Only find_and_count ought to be enough. It is sufficient to show that the dispatch works.

To see that other algorithms (search_n, replace, remove, remove_copy) also benefit from the change, use their existing benchmark, and set CXXFLAGS=/arch:AVX2 /D_USE_STD_VECTOR_ALGORITHMS=0 to imitate non-optimization on integer types, and then set CXXFLAGS=/arch:AVX2 /D_USE_STD_VECTOR_ALGORITHMS=1 to see the optimization results. The newly vectorized types should perform the same, as corresponding integer types.

⏱️ Benchmark results

It was run with set CXXFLAGS=/arch:AVX2 to compete with Clang auto-vectorization fairly: the algorithms detect AVX2 at runtime.

Benchmark	Before	After	Speedup
`bm<point, not_highly_aligned_allocator, Op::FindSized>/8021/3056`	749 ns	157 ns	4.77
`bm<point, not_highly_aligned_allocator, Op::FindSized>/63/62`	23.1 ns	3.66 ns	6.31
`bm<point, not_highly_aligned_allocator, Op::FindSized>/31/30`	7.58 ns	2.24 ns	3.38
`bm<point, not_highly_aligned_allocator, Op::FindSized>/15/14`	3.76 ns	1.72 ns	2.19
`bm<point, not_highly_aligned_allocator, Op::FindSized>/7/6`	1.81 ns	1.76 ns	1.03
`bm<point, not_highly_aligned_allocator, Op::Count>/8021/3056`	1174 ns	326 ns	3.60
`bm<point, not_highly_aligned_allocator, Op::Count>/63/62`	10.2 ns	4.03 ns	2.53
`bm<point, not_highly_aligned_allocator, Op::Count>/31/30`	5.58 ns	3.13 ns	1.78
`bm<point, not_highly_aligned_allocator, Op::Count>/15/14`	3.14 ns	2.89 ns	1.09
`bm<point, not_highly_aligned_allocator, Op::Count>/7/6`	2.20 ns	2.89 ns	0.76

stl/inc/xutility

Co-authored-by: S. B. Tam <cpplearner@outlook.com>

StephanTLavavej · 2025-10-21T12:27:38Z

Thanks! 😻 I really like the removal of all of the 64-bit/32-bit special cases for pointers, and the is_same generalization that supersedes checking for byte. I pushed a conflict-free merge with main and trivial comment cleanups.

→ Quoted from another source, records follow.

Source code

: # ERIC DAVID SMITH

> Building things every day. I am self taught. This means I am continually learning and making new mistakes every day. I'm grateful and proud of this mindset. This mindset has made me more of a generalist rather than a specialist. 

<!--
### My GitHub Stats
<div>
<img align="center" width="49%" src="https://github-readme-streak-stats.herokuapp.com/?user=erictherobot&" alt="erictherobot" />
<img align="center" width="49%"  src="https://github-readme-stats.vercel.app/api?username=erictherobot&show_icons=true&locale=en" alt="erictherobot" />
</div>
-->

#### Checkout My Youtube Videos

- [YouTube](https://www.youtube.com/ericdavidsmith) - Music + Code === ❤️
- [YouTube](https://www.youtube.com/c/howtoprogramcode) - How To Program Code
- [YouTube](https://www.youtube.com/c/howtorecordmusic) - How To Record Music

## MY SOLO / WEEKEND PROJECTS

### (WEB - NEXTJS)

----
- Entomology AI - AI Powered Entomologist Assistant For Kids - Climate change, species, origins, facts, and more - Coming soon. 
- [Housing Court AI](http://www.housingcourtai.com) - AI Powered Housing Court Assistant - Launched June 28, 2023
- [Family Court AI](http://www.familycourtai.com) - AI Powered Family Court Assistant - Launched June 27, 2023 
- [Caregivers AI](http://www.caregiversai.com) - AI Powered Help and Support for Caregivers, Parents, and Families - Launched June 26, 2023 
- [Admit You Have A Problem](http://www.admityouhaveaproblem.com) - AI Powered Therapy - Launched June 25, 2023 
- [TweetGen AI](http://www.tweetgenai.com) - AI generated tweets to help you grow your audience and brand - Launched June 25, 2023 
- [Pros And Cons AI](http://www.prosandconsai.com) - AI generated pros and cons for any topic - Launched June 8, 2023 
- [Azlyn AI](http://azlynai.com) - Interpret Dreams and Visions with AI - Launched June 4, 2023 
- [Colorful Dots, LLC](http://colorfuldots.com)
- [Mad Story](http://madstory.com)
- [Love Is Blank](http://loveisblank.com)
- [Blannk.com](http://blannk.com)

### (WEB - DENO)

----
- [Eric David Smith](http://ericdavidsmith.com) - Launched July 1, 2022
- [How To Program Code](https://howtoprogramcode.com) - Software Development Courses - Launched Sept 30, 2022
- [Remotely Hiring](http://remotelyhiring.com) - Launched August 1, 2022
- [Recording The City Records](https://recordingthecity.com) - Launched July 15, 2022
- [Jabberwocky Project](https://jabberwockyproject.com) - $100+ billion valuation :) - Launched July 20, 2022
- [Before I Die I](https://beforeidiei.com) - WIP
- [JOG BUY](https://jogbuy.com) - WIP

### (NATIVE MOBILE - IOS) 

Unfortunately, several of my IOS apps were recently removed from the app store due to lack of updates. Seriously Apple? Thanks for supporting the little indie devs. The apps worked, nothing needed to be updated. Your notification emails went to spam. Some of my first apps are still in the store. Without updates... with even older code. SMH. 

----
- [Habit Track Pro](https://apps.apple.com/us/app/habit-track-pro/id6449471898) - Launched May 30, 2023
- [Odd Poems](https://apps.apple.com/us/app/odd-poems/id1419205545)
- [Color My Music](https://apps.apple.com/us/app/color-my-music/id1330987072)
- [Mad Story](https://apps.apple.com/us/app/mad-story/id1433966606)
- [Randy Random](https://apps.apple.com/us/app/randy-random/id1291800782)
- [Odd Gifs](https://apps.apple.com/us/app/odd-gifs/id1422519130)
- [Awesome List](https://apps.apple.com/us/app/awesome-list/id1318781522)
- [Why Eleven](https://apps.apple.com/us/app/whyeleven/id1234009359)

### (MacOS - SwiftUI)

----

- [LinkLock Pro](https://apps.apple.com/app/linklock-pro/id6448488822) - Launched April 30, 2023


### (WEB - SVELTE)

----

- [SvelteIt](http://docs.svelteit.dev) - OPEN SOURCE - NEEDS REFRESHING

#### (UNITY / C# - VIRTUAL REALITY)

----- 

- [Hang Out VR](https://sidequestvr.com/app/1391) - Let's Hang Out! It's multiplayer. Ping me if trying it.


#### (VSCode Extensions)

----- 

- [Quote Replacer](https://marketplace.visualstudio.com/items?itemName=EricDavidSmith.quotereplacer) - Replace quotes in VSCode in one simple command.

I had to think for a moment why T{'0'} and T{'1'} were cromulent for the aggregate, but decided that it didn't need code changes or DMIs.

AlexGuteniev · 2025-10-21T12:45:15Z

I had to think for a moment why T{'0'} and T{'1'} were cromulent for the aggregate, but decided that it didn't need code changes or DMIs.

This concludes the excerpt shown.